### REQUIRED ACTION
Once the line with "- 📧 [Email](mailto:guillaume@example.com)" is found in the entries below, repeat that line and every one after it exactly, ending at the last.
————
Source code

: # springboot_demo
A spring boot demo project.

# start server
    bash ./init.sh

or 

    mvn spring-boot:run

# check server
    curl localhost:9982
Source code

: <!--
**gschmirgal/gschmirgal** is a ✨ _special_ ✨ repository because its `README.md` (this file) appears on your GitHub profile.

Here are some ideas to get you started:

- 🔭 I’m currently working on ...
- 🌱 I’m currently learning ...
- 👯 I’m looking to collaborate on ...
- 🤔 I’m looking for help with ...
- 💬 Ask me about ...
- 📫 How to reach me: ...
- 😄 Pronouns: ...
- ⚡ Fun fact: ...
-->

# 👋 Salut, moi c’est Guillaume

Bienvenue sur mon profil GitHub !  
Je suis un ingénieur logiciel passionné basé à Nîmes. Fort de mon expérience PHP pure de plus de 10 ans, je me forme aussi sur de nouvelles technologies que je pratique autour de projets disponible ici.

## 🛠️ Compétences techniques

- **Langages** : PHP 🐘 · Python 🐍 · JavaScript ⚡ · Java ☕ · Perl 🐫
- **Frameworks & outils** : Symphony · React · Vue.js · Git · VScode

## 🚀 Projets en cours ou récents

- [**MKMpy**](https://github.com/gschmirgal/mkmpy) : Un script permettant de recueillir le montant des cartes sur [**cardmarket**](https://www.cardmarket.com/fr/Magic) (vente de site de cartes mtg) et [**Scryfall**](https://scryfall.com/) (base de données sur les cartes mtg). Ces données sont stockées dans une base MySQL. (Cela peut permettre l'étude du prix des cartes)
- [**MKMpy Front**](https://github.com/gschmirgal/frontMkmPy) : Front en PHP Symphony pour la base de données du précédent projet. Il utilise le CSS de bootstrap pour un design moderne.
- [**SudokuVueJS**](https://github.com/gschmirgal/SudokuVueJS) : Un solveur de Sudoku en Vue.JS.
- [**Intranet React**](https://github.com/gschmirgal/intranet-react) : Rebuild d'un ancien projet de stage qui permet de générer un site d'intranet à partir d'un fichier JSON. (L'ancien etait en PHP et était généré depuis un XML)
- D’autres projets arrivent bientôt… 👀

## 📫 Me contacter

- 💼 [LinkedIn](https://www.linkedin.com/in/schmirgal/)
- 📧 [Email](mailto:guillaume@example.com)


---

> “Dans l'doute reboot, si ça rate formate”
————
### REPLY TO THE EXERCISE
- 📧 [Email](mailto:guillaume@example.com)


---

> “Dans l'doute reboot, si ça rate formate”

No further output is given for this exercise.